I couldn’t end the night without commenting on a interesting event that occured Saturday night. Kelly, Hallie, and I were winding down after an exhausting day spent walking around downtown Asheville and hiking Mount Pisgah. Hallie was not falling asleep like she normally does, only settling after about 15 minutes of holding her (and 45 minutes of her crying before that). I walked into the den of our cabin and plopped myself into a chair, picking up a copy of Mountain Express to read while Kelly read her book on the couch.

I was deep into the newspaper when I noticed something move across the room right above my line of sight. A faint white blur about the size of a baseball made a tight loop on the wall above the window.

Um, okaaaay, I thought, as I checked the level of wine still in my glass. I knew I was dog tired. It must have been my imagination.

I continued reading the paper. A few seconds later it happend again, this time a few feet to the right of the last place. Once again it was a swirling motion, like someone waving their hand. All right, I thought. I did not imagine THAT! I folded the newspaper and stood up.

Being of a relatively open mind, I am not averse to the idea of the existence of things yet unknown. That said, I was stumped to simply explain it away. Twice I saw it. As the saying goes, “fool me once…

Kelly didn’t look up from her book when I began to pace the floor, trying to justify what I saw and debating whether to tell her. Gosh, what if my wife thought I was, well, weird?

“Uh, honey,” I finally said. “I think someone is trying to get my attention.” Kelly looked up but didn’t really buy into what I was saying. She was way too sleepy at this point for a deep metaphysical talk. I proceeded to start one, anyway, but gave up when I saw I was losing my audience. We went to bed soon afterward.

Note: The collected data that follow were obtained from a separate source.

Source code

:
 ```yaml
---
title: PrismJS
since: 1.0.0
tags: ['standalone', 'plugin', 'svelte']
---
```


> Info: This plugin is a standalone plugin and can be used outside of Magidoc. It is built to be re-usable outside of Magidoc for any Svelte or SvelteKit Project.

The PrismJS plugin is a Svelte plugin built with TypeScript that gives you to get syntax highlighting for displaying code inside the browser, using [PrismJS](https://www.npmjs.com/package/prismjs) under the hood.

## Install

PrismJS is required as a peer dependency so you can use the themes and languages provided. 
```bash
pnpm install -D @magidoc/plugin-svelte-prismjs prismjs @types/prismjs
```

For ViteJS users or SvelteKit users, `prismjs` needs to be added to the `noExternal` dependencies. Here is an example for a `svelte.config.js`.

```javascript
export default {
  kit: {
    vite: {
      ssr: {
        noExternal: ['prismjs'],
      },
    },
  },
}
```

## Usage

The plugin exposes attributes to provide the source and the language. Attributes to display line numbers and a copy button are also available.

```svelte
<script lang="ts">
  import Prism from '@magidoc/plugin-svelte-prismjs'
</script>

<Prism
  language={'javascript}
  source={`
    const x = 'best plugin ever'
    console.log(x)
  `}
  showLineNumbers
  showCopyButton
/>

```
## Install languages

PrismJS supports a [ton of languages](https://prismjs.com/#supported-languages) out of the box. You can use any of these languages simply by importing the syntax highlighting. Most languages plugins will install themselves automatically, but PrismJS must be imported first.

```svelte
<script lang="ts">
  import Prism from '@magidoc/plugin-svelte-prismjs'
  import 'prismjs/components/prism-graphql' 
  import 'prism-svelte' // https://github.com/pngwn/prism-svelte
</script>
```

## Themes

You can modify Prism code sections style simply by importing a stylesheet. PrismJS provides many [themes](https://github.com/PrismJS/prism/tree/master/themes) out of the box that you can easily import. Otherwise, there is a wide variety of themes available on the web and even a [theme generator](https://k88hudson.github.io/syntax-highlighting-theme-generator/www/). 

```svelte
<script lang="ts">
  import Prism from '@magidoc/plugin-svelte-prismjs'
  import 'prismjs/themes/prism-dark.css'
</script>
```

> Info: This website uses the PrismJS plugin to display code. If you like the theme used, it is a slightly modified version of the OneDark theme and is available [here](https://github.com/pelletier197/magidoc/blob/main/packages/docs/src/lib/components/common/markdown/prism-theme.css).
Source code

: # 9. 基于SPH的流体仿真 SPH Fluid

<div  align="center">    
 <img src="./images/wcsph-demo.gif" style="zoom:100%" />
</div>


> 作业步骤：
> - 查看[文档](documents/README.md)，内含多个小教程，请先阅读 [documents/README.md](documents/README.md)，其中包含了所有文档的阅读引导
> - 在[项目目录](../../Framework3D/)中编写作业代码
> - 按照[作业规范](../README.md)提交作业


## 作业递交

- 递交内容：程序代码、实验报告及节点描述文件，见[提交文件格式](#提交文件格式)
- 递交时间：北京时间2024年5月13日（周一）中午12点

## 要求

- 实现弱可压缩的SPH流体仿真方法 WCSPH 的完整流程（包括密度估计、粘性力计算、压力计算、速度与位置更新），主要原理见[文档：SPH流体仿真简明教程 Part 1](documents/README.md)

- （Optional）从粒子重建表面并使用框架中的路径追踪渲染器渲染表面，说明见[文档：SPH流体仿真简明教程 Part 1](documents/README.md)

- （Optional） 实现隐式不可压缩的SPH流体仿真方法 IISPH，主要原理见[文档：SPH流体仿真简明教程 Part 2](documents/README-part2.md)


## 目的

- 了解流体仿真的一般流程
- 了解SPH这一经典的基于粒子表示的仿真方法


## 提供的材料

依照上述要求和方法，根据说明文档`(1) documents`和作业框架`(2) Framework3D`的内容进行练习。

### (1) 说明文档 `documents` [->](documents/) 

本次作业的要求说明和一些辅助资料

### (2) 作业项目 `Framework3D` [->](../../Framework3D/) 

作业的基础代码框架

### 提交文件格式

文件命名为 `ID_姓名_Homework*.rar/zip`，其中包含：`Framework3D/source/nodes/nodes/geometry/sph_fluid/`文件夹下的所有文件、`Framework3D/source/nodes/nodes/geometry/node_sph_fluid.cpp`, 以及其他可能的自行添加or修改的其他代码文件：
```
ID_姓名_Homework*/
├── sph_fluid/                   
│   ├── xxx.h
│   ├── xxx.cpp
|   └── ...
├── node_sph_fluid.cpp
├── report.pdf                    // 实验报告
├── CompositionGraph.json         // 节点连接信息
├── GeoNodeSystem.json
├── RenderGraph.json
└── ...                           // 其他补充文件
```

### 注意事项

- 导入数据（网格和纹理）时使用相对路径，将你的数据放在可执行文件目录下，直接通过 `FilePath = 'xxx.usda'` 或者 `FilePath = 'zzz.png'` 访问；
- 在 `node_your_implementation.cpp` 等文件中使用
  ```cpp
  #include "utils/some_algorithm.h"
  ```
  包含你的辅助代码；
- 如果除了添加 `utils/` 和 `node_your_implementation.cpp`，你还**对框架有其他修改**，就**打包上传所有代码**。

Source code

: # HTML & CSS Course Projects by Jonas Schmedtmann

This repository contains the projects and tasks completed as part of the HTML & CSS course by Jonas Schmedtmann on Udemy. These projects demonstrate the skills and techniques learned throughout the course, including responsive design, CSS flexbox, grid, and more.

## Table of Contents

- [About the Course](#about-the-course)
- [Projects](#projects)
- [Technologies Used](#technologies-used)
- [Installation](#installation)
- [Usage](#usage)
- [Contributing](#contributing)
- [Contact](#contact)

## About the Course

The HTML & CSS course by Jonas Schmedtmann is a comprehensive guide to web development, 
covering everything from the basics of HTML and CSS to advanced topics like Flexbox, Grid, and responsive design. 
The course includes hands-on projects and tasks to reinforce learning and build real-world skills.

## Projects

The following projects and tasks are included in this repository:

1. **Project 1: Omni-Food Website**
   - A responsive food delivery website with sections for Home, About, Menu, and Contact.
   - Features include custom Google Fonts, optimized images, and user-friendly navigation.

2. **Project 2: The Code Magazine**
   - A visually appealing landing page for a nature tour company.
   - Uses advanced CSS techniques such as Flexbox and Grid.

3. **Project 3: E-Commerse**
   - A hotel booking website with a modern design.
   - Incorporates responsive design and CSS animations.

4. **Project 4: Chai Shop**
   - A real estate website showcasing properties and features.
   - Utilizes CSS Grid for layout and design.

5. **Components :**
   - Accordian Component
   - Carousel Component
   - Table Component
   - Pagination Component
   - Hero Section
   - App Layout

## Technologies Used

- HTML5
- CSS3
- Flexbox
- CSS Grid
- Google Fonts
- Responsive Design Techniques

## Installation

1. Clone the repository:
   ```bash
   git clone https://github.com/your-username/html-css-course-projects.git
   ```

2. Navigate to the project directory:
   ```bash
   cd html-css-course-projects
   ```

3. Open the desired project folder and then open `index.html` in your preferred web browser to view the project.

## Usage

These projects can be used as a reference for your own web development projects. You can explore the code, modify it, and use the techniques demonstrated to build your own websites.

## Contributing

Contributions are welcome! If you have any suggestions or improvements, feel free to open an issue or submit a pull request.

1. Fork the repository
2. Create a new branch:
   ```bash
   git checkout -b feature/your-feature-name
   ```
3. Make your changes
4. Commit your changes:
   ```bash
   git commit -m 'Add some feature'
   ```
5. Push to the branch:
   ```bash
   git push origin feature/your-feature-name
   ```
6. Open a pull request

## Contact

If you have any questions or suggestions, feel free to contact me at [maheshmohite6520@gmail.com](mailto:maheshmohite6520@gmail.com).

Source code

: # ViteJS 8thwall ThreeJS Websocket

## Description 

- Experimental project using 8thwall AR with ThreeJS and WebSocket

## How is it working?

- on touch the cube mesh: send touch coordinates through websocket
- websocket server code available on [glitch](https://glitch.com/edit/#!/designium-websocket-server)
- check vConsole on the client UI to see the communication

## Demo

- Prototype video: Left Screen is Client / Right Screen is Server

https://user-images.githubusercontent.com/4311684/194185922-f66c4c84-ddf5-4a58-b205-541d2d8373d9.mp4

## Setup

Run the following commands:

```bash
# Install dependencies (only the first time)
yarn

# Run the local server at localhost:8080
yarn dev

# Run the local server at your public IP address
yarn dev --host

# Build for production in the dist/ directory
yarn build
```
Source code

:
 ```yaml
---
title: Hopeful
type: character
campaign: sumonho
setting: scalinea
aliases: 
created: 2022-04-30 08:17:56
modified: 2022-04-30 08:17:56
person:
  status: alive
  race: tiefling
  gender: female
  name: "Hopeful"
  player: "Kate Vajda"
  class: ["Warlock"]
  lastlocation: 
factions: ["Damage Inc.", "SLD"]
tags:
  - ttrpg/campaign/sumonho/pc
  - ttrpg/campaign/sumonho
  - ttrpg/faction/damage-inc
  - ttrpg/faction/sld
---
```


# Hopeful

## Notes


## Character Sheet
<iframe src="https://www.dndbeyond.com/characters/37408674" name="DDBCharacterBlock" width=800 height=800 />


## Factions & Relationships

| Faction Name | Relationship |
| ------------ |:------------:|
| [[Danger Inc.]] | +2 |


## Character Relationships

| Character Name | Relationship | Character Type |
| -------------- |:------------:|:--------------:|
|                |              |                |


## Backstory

I have never claimed to see ghosts. I wouldn’t know what one looked like if it shook my hand. And I’m not sure what it actually was that I saw. Still, I could find few possible logical causes. Darkness had long since fallen on the cabin. Nestled in the woods, there was no chance that the light was caused by a stray headlight. Though Kelly was reading behind me, she had already removed her jewelry. Even if she hadn’t, she was reading by a floor lamp reflecting light on the ceiling. No chance for a glint of light to be cast from her ring or necklace. I could blame the light on nothing other than my imagination or an actual event. I was willing to chalk the first one up to imagination, but not the second one.

As we packed up this morning, the owner of the place stopped by and asked us about our stay. “How was the cabin?” he started off. I listed a few mechanical things we had noticed – like the tub not draining properly. You know, nothing major. After every item, he said “Thanks a lot. I wouldn’t otherwise know these things since I don’t live here anymore.” Though all I wanted to do then was get going on our trip to Linville Falls, it occured to me later that his statement had to be a lie. How can you own a house for 10+ years, rent it out, clean it after every rental and then plead ignorance to its problems? It didn’t wash with me. Just one of those things that made me wonder if he had a secret.

Later in our drive, I began to suspect the owner may have been “fishing” for information. After every minor annoyance I would report, he would say “and anything else? Did you notice anything else?” His odd questioning only made me more convinced I had not imagined what I saw. It made me wonder if I wasn’t the first guest to notice something unusual in the cabin.

So, was I imaging things? Or is it time I checked myself in to Dorothea Dix? Or long past time? What do you think?